Combining some of the same talent pool that made last season's Some Girl(s) so entertaining, director Joy Vandervort-Cobb tackles the much more controversial Tracey Scott Wilson play, The Story.
Wilson based the play on a 1981 scandal involving Washington Post reporter Janet Cooke. Cooke had to return a Pulitzer after she admitted to fabricating a story about an 8-year-old heroin addict.
By adding elements of the Jayson Blair scandal, in which the New York Times reporter was found to have made up stories, Wilson updates her play with a Law and Order ripped-from-the-headlines feel.
Set around the murder of a white man in a black neighborhood, The Story is at once riveting, and yet full of clichés. But that is why we have clichés. They serve to give us a common foundation.
Yvonne, a young reporter, played by Kracell Q. Rowan, is desperate to prove that she is not a "black" reporter, just a good one.

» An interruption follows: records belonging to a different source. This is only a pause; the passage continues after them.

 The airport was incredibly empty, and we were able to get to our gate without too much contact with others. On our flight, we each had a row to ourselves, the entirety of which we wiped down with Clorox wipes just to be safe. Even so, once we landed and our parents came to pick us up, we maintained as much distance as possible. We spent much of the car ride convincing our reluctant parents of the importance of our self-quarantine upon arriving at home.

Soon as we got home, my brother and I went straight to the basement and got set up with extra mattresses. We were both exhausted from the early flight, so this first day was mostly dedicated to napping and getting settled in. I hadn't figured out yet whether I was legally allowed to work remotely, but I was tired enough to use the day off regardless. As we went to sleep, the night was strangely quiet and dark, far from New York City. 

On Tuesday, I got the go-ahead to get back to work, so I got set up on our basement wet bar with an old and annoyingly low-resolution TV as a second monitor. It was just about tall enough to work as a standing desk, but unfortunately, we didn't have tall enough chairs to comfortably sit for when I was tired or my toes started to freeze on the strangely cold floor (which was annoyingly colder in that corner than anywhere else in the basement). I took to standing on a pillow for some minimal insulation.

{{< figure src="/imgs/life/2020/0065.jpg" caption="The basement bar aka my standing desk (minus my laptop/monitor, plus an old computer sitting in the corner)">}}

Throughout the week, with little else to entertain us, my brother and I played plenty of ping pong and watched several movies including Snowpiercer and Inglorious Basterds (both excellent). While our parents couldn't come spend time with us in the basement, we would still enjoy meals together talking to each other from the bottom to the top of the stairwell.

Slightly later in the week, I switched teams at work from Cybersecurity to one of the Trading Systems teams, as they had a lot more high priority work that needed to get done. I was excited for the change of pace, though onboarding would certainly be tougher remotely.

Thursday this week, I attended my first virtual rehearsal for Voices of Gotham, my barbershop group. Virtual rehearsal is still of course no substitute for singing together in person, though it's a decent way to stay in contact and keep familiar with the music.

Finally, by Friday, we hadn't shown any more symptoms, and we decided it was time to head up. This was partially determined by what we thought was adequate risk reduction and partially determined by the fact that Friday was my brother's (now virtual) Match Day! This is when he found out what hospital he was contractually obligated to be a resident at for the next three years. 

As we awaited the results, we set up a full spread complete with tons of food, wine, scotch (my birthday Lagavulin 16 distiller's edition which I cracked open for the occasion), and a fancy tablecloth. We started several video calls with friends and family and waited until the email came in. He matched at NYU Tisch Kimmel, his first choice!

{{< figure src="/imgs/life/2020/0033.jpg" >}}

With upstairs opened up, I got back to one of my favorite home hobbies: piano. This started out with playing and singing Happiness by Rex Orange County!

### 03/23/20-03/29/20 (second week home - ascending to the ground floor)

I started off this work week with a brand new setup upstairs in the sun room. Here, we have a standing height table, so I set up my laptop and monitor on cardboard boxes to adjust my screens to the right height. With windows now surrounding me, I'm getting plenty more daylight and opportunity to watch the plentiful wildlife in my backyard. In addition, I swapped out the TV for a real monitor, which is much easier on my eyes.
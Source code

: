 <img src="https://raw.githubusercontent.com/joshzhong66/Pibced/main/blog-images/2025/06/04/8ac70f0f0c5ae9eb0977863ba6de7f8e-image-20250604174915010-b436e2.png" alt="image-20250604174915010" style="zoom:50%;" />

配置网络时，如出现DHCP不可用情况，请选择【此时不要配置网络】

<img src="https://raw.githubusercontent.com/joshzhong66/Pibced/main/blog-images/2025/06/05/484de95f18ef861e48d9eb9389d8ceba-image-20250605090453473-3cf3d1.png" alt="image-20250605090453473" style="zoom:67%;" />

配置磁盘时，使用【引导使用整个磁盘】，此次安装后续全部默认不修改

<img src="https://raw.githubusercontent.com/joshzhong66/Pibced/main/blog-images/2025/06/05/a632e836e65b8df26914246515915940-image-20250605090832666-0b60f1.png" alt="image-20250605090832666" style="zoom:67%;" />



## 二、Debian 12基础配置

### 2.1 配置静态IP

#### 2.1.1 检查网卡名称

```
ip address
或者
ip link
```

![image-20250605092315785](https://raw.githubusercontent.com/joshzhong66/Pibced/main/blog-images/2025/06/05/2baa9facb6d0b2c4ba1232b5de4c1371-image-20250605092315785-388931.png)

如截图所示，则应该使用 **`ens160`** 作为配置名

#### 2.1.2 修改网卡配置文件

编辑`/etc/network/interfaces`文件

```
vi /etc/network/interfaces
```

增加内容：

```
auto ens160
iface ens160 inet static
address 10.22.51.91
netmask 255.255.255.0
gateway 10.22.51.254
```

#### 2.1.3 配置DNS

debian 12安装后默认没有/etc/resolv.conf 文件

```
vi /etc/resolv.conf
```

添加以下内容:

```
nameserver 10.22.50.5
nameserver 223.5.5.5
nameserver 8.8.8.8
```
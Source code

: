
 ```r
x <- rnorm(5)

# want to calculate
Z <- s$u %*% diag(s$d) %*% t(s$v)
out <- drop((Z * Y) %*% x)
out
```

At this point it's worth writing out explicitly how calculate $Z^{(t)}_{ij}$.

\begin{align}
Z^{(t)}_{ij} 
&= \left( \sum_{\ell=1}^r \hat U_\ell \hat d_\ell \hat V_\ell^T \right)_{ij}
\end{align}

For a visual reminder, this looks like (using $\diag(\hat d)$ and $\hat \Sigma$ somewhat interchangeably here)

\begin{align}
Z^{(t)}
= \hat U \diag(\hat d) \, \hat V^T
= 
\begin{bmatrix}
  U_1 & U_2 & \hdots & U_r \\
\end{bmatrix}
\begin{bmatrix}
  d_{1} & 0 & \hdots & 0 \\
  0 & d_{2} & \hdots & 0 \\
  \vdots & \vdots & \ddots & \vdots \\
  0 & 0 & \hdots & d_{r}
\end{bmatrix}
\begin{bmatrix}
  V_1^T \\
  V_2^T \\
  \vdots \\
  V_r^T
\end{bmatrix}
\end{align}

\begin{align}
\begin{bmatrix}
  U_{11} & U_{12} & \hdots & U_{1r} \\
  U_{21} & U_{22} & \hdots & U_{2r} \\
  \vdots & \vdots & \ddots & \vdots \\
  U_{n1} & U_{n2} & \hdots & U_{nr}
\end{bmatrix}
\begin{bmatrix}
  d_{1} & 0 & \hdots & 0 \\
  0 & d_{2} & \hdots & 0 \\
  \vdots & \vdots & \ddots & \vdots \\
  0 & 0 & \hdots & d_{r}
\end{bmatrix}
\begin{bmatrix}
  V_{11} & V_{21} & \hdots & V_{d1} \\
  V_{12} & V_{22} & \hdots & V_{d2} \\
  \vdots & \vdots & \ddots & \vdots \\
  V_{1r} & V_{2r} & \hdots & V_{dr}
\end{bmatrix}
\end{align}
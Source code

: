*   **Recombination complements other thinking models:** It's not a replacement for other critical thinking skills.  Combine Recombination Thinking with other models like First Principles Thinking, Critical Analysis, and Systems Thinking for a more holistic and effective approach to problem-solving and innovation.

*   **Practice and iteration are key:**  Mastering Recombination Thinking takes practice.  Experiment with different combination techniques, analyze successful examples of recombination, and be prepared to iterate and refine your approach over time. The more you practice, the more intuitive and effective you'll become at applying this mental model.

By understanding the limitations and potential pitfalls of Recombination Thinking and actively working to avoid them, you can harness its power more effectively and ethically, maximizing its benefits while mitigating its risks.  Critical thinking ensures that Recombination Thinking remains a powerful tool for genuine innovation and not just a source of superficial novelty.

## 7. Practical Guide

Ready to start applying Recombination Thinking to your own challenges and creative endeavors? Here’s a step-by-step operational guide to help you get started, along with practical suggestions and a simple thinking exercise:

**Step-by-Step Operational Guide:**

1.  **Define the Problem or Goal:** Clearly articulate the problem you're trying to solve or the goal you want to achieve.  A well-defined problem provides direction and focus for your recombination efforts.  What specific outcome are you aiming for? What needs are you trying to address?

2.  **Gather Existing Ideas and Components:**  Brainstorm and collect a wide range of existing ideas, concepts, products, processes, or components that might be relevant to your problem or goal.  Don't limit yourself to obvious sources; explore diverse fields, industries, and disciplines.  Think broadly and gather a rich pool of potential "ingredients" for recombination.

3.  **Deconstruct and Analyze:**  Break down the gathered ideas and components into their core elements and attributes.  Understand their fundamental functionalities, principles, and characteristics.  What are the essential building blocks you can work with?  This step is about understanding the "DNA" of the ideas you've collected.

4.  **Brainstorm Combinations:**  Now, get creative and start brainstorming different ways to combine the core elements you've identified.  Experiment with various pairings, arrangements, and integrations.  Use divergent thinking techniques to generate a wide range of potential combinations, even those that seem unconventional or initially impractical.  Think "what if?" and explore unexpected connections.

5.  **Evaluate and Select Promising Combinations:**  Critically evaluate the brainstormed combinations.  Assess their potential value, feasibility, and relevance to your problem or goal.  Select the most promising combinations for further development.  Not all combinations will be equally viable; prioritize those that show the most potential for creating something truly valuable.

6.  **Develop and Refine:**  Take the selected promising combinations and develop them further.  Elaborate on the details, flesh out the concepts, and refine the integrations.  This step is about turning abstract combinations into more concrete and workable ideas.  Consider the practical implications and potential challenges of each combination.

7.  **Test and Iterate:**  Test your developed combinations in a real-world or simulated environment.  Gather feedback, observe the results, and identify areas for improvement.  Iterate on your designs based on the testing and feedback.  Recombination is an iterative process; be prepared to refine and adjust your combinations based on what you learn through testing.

Hired to write for the black-oriented section of the newspaper, instead of the position in Metro that she feels she merits, Rowan does an excellent job of showing her indignation at both sides of the racial divide.
As with her smaller role in Some Girl(s), Rowan remains riveting to watch as a proud black woman. Even when she is proud for the wrong reasons. However, she falters once more when it comes to her love interest, a white editor. Just as last season, the chemistry is not there, and the production suffers for it.
Allen Lyndrup retains his crown as the king of CofC set design. Yet the play should have been staged in the smaller, more intimate Chapel Theatre. As presented in the Emmett Robinson, it loses some of its power.
The play's staccato presentation, with multiple people carrying on multiple conversations at the same time can be hard to follow as eyes shift from stage left to stage right to follow who is speaking.
This is a powerful play, not too badly dated, and well acted. The questions it raises on journalistic ethics, personal morals, and the drive to succeed resound no matter the color of your skin.
While a smaller venue could be wished for, daring presentation of material that evokes such passionate response in the audience is to be commended.